According to TheMinerMag, Fractal Bitcoin is merge-mined alongside Bitcoin—meaning that the same mining hardware can simultaneously mine Bitcoin and Fractal Bitcoin. This could be an attractive and much-needed avenue for Bitcoin miners to bolster profits in the post-halving environment, without having to retool facilities for AI or high-performance computing.
However, the knife cuts both ways. Because Fractal Bitcoin supports the BRC-20 token standard and promises to be a faster, cheaper scaling solution for the Bitcoin base layer, this could reduce network fees created by demand for non-fungible tokens on the Bitcoin network, which translates to a reduction of miner profits.
Tokenized assets on the Bitcoin network as a source of miner revenue
Although the mania surrounding Bitcoin Runes, ordinals, BRC-20 tokens, and inscriptions has sharply declined since their inception, these tokenized assets still provide a healthy source of revenue for Bitcoin miners.
Related: Bitcoin miners see worst revenues in 11 months as difficulty climbs
Directly following the halving event in April 2024, the minting of Bitcoin Runes contributed 1,200 BTC in network fees to miners by the end of that same month—initially offsetting the decreased block subsidy.
Since that time, Bitcoin Runes have produced approximately $162.4 million in fees—this is not counting ordinals, BRC-20 tokens, or other forms of tokenized assets on the Bitcoin network.
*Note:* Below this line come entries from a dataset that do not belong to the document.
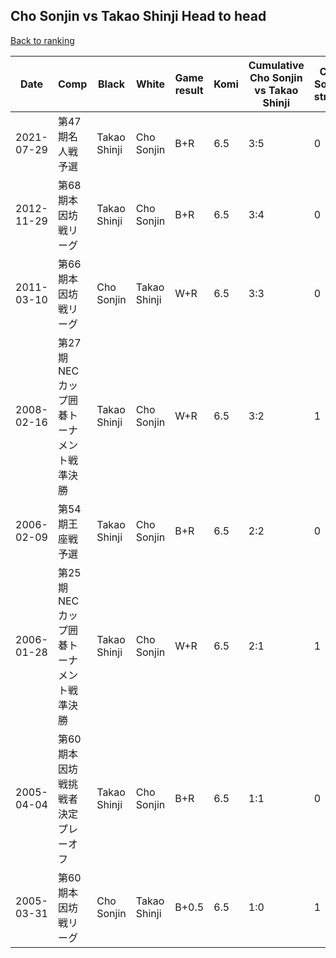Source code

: ## Cho Sonjin vs Takao Shinji Head to head

[Back to ranking](../../index.md)




| **Date** | **Comp** | **Black** | **White** | **Game result** | **Komi** | **Cumulative Cho Sonjin vs Takao Shinji** | **Cho Sonjin streak** | **Takao Shinji streak** | 
| --- | --- | --- | --- | --- | --- | --- | --- | --- |
| 2021-07-29 | 第47期名人戦予選 | Takao Shinji | Cho Sonjin | B+R | 6.5 | 3:5 | 0 | 3 | 
| 2012-11-29 | 第68期本因坊戦リーグ | Takao Shinji | Cho Sonjin | B+R | 6.5 | 3:4 | 0 | 2 | 
| 2011-03-10 | 第66期本因坊戦リーグ | Cho Sonjin | Takao Shinji | W+R | 6.5 | 3:3 | 0 | 1 | 
| 2008-02-16 | 第27期NECカップ囲碁トーナメント戦準決勝 | Takao Shinji | Cho Sonjin | W+R | 6.5 | 3:2 | 1 | 0 | 
| 2006-02-09 | 第54期王座戦予選 | Takao Shinji | Cho Sonjin | B+R | 6.5 | 2:2 | 0 | 1 | 
| 2006-01-28 | 第25期NECカップ囲碁トーナメント戦準決勝 | Takao Shinji | Cho Sonjin | W+R | 6.5 | 2:1 | 1 | 0 | 
| 2005-04-04 | 第60期本因坊戦挑戦者決定プレーオフ | Takao Shinji | Cho Sonjin | B+R | 6.5 | 1:1 | 0 | 1 | 
| 2005-03-31 | 第60期本因坊戦リーグ | Cho Sonjin | Takao Shinji | B+0.5 | 6.5 | 1:0 | 1 | 0 |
Collapse of Ethereum layer-1 revenues
If Fractal Bitcoin and other Bitcoin layer-2 solutions become successful, they could create a situation reminiscent of the layer-1 revenue collapse on the Ethereum network.
Ethereum network fees have been in steady decline since the launch of the Dencun upgrade in March 2024—which dramatically reduced fees for Ethereum’s layer-2 transactions.
This significant reduction in fees created a catalyst that led to an explosion in Ethereum layer-2 networks and increased competition to provide customers with the fastest and cheapest scaling solutions.
As a result, fees on the Ethereum base layer have collapsed by 99% since the Dencun upgrade went live earlier this year.